Options could continue on school zoning

Joanna Welch, Appeal Staff Writer

Under a more lenient variance policy, Carson City pupils may have an option to continue to walk to school rather than being bused.

This policy is one of several alternatives that will be discussed tonight by Carson City School Board.

School board members voted in January to redraw the district into six zones. Each zone included an elementary school and was necessary to level out enrollment throughout the district, pare the district’s complex bus schedule and eliminate Bordewich-Bray Elementary School as the overflow school.

School district officials had proposed the rezoning be accompanied by a tough variance policy, which would uproot about 1,156 elementary students.

At the January meeting, dozens of parents and teachers appealed the rezoning plan, particularly families who lived within walking distance of one school but would be bused to another school.
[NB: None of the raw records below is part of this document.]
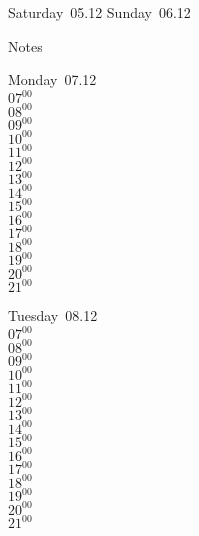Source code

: \documentclass[11pt,a4paper]{book}\usepackage[]{graphicx}\usepackage[]{color}
\begin{document}
\begin{weekendbox}
  Saturday~05.12
  \tcblower
  Sunday~06.12
\end{weekendbox} %
\begin{notebox}
  Notes
\end{notebox}
\clearpage
\begin{headerbox}
\end{headerbox}
\begin{weekdaybox}
  Monday~07.12\\
  { 
  \vfill
  $07^{00}$\\
$08^{00}$\\
$09^{00}$\\
$10^{00}$\\
$11^{00}$\\
$12^{00}$\\
$13^{00}$\\
$14^{00}$\\
$15^{00}$\\
$16^{00}$\\
$17^{00}$\\
$18^{00}$\\
$19^{00}$\\
$20^{00}$\\
$21^{00}$\\
  }
\end{weekdaybox}
\begin{weekdaybox}
  Tuesday~08.12\\
  { 
  \vfill
  $07^{00}$\\
$08^{00}$\\
$09^{00}$\\
$10^{00}$\\
$11^{00}$\\
$12^{00}$\\
$13^{00}$\\
$14^{00}$\\
$15^{00}$\\
$16^{00}$\\
$17^{00}$\\
$18^{00}$\\
$19^{00}$\\
$20^{00}$\\
$21^{00}$\\
  }
\end{weekdaybox}
\end{document}
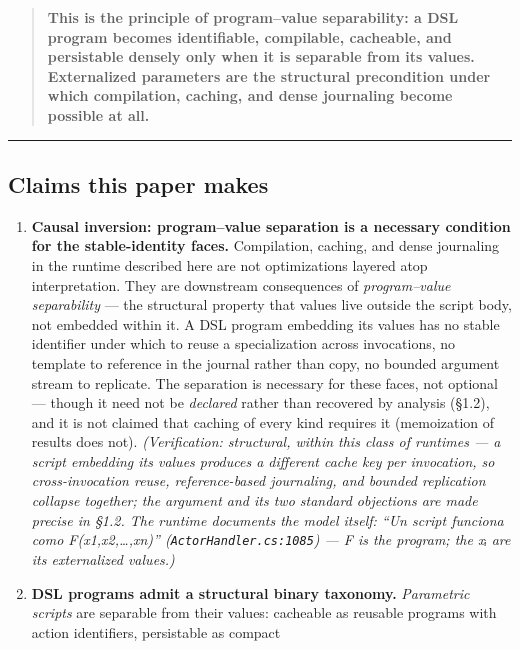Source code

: \documentclass[
]{article}
\let\origtexttt\texttt%
\renewcommand{\texttt}[1]{\origtexttt{\seqsplit{#1}}}%
\let\texttt\origtexttt%
\begin{document}
\begin{quote}
\textbf{This is the principle of program--value separability: a DSL
program becomes identifiable, compilable, cacheable, and persistable
densely only when it is separable from its values. Externalized
parameters are the structural precondition under which compilation,
caching, and dense journaling become possible at all.}
\end{quote}

\begin{center}\rule{0.5\linewidth}{0.5pt}\end{center}

\subsection{Claims this paper makes}\label{claims-this-paper-makes}

\begin{enumerate}
\def\labelenumi{\arabic{enumi}.}
\item
  \textbf{Causal inversion: program--value separation is a necessary
  condition for the stable-identity faces.} Compilation, caching, and
  dense journaling in the runtime described here are not optimizations
  layered atop interpretation. They are downstream consequences of
  \emph{program--value separability} --- the structural property that
  values live outside the script body, not embedded within it. A DSL
  program embedding its values has no stable identifier under which to
  reuse a specialization across invocations, no template to reference in
  the journal rather than copy, no bounded argument stream to replicate.
  The separation is necessary for these faces, not optional --- though
  it need not be \emph{declared} rather than recovered by analysis
  (§1.2), and it is not claimed that caching of every kind requires it
  (memoization of results does not). \emph{(Verification: structural,
  within this class of runtimes --- a script embedding its values
  produces a different cache key per invocation, so cross-invocation
  reuse, reference-based journaling, and bounded replication collapse
  together; the argument and its two standard objections are made
  precise in §1.2. The runtime documents the model itself: ``Un script
  funciona como F(x1,x2,\ldots,xn)'' (\texttt{ActorHandler.cs:1085}) ---
  F is the program; the xᵢ are its externalized values.)}
\item
  \textbf{DSL programs admit a structural binary taxonomy.}
  \emph{Parametric scripts} are separable from their values: cacheable
  as reusable programs with action identifiers, persistable as compact

\end{enumerate}
\end{document}
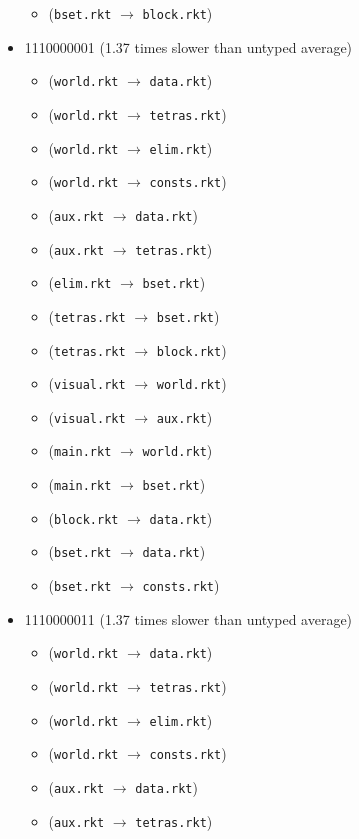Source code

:\documentclass{article}
\newcommand{\mono}[1]{\texttt{#1}}
\begin{document}
\begin{itemize}
\begin{itemize}
  \item (\mono{bset.rkt} $\rightarrow$ \mono{block.rkt})
  \end{itemize}
\item 1110000001 (1.37 times slower than untyped average)
  \begin{itemize}
  \item (\mono{world.rkt} $\rightarrow$ \mono{data.rkt})
  \item (\mono{world.rkt} $\rightarrow$ \mono{tetras.rkt})
  \item (\mono{world.rkt} $\rightarrow$ \mono{elim.rkt})
  \item (\mono{world.rkt} $\rightarrow$ \mono{consts.rkt})
  \item (\mono{aux.rkt} $\rightarrow$ \mono{data.rkt})
  \item (\mono{aux.rkt} $\rightarrow$ \mono{tetras.rkt})
  \item (\mono{elim.rkt} $\rightarrow$ \mono{bset.rkt})
  \item (\mono{tetras.rkt} $\rightarrow$ \mono{bset.rkt})
  \item (\mono{tetras.rkt} $\rightarrow$ \mono{block.rkt})
  \item (\mono{visual.rkt} $\rightarrow$ \mono{world.rkt})
  \item (\mono{visual.rkt} $\rightarrow$ \mono{aux.rkt})
  \item (\mono{main.rkt} $\rightarrow$ \mono{world.rkt})
  \item (\mono{main.rkt} $\rightarrow$ \mono{bset.rkt})
  \item (\mono{block.rkt} $\rightarrow$ \mono{data.rkt})
  \item (\mono{bset.rkt} $\rightarrow$ \mono{data.rkt})
  \item (\mono{bset.rkt} $\rightarrow$ \mono{consts.rkt})
  \end{itemize}
\item 1110000011 (1.37 times slower than untyped average)
  \begin{itemize}
  \item (\mono{world.rkt} $\rightarrow$ \mono{data.rkt})
  \item (\mono{world.rkt} $\rightarrow$ \mono{tetras.rkt})
  \item (\mono{world.rkt} $\rightarrow$ \mono{elim.rkt})
  \item (\mono{world.rkt} $\rightarrow$ \mono{consts.rkt})
  \item (\mono{aux.rkt} $\rightarrow$ \mono{data.rkt})
  \item (\mono{aux.rkt} $\rightarrow$ \mono{tetras.rkt})

\end{itemize}
\end{itemize}
\end{document}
To meet those concerns, the school district’s director of operations Mike Mitchell has created two “transitional areas” on the district’s map.

The two areas would allow pupils to remain at the school nearby their home or switch to the school they would attend under the rezoning.

In one area, east of Carson Street and West of Saliman Road, pupils are zoned to attend Bordewich-Bray Elementary School, but Mitchell is proposing they be given the option to remain at Fremont Elementary School.

The second transitional zone, which is east of Lompa Lane and west of Airport Road, would allow students who live close to Mark Twain Elementary School to remain at the school rather than being switched to Fremont.

“We’ve made an effort to soften the blow of zoning for those students who live very close to one school,” Carson City School District Superintendent Jim Parry said.

At the core of this latest draft of the variance policy is a “trade variance.”

The policy, which draws on several suggestions made by parents on Jan. 26, would be phased out over five years and apply to first through fourth graders.

Parents would submit a variance between Feb. 16. and April 16 to the principal of the school in their zone. Each school would hold a lottery to determine which requests are filled.

School principals would meet in May to compare the number of trade requests between the six schools and determine which trades can be granted at each grade level. Successful families will be notified by May 1.

The trade variance policy would give priority to students enrolled in special education programs that are offered in a specific school and to school district employees’ pupils.

“This would all happen before school starts, so your child won’t need to switch,” Parry said.

Families affected with the trade variance policy would get a second shot under the regular variance policy.

Under this option, students would be several weeks into the school year before they could switch. However applications would be denied if the school is at 90 percent capacity.

Under both variance policies, parents would be responsible for getting their children to school.

Another complaint from parents was shifting from Fremont because it’s the only school operating on a year-round calendar.

At the request of families, district officials have drafted a policy that would require 25 percent of parents and teachers support a petition by Thanksgiving. A vote to switch either from or to a year-round calendar would require 66 percent support from both parents and teachers. If approved the calendar would be adopted for three years.